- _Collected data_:
........

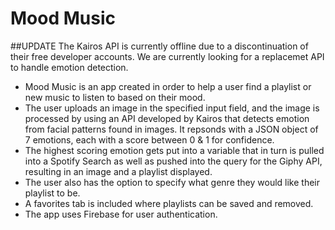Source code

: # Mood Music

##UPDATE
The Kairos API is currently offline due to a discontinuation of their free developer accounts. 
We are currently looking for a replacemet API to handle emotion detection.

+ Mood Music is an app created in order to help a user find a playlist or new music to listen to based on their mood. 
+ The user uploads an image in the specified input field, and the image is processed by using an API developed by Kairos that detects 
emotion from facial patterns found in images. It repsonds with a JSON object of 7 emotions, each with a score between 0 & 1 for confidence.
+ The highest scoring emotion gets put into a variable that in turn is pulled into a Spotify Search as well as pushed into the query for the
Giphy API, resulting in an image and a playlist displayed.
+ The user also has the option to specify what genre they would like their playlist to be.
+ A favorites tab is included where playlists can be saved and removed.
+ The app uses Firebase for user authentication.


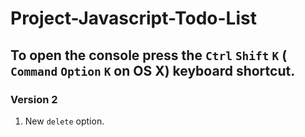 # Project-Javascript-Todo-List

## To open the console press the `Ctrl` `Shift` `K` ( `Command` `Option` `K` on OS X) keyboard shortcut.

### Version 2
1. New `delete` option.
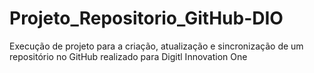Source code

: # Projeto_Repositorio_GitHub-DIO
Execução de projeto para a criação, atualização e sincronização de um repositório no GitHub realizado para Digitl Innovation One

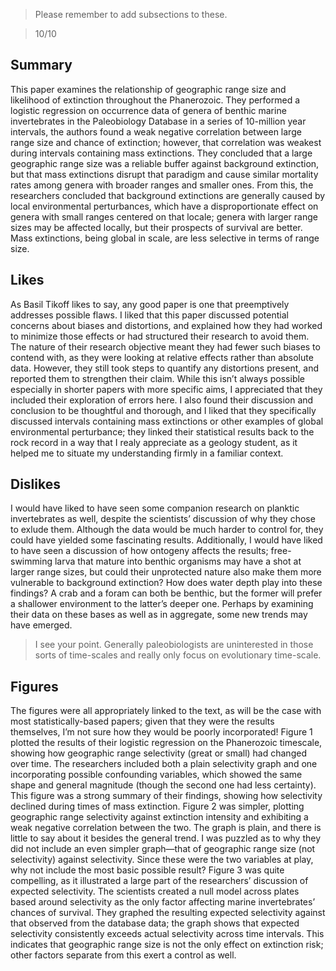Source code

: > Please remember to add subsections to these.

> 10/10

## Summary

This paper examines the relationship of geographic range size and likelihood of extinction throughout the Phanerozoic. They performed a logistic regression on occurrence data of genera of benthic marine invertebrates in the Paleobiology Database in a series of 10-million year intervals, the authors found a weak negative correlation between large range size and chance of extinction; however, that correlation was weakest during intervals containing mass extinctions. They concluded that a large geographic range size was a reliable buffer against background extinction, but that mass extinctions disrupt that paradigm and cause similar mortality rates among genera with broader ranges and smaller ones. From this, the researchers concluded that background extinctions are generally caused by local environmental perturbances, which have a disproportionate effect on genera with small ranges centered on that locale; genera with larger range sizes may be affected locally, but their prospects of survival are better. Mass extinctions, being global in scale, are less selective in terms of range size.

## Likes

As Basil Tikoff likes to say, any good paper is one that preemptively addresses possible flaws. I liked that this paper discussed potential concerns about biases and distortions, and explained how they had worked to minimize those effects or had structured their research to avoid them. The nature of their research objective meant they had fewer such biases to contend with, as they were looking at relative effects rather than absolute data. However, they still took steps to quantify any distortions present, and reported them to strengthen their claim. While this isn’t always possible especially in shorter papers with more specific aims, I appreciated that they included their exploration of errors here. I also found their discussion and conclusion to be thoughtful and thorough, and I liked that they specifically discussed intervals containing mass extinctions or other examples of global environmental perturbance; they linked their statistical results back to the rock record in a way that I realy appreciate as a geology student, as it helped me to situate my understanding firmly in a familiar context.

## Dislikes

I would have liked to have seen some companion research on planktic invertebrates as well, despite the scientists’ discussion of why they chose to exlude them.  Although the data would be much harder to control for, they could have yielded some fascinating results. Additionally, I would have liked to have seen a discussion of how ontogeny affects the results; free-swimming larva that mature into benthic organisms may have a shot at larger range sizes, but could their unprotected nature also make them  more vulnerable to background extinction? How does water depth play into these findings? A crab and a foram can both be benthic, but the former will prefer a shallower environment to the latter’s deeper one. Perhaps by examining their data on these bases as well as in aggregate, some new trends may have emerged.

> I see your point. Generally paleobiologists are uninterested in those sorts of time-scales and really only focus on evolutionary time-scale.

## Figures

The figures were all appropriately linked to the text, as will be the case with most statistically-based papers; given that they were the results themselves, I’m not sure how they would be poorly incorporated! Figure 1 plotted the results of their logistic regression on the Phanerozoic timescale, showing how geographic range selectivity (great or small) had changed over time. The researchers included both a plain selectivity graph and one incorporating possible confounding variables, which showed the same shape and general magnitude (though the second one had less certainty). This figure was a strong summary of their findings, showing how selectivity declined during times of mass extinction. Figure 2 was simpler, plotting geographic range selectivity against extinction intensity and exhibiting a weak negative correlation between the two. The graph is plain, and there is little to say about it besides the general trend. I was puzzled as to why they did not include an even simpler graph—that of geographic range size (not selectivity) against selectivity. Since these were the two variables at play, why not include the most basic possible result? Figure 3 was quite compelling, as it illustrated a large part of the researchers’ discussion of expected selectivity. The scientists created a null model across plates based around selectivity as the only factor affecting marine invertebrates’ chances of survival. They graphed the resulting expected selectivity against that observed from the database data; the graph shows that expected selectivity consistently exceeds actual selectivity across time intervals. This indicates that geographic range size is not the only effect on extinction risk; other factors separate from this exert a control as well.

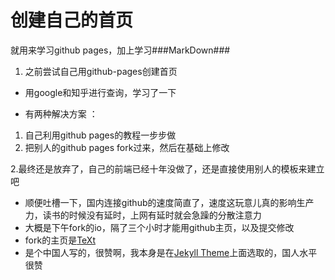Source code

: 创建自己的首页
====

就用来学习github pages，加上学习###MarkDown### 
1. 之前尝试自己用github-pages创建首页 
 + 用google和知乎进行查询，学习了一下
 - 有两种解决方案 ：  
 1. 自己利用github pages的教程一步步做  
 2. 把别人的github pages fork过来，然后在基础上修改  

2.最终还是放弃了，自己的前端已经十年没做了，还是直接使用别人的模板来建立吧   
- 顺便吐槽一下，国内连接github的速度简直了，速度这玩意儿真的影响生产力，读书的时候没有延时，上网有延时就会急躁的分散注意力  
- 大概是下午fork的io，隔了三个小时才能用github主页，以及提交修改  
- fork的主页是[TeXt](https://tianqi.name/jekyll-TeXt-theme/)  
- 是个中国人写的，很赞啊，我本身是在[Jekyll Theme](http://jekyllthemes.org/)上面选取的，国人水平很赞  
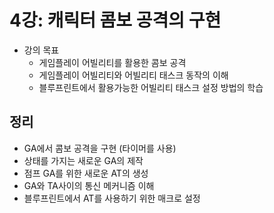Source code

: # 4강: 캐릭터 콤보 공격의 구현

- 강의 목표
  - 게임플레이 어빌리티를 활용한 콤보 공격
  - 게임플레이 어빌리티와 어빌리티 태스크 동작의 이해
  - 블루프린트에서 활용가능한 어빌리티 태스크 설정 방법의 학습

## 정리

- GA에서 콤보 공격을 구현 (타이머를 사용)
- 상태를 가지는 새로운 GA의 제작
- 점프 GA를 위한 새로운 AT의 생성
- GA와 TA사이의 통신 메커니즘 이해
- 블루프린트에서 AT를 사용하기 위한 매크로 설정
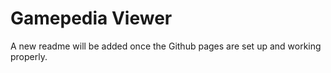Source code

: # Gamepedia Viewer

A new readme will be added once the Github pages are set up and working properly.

........

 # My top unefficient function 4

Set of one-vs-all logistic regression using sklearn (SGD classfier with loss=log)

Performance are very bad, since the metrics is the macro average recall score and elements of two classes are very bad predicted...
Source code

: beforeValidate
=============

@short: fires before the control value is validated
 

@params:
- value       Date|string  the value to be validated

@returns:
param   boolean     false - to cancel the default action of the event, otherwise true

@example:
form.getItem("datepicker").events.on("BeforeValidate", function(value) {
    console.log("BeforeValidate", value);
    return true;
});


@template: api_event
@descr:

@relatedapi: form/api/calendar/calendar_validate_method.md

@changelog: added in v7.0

........

- _EXERCISE INSTRUCTIONS_:
Nothing but lines that contain "Kairos" should appear in the answer. Copy each from the records.

- _COMPLETED EXERCISE_:
The Kairos API is currently offline due to a discontinuation of their free developer accounts. 
+ The user uploads an image in the specified input field, and the image is processed by using an API developed by Kairos that detects 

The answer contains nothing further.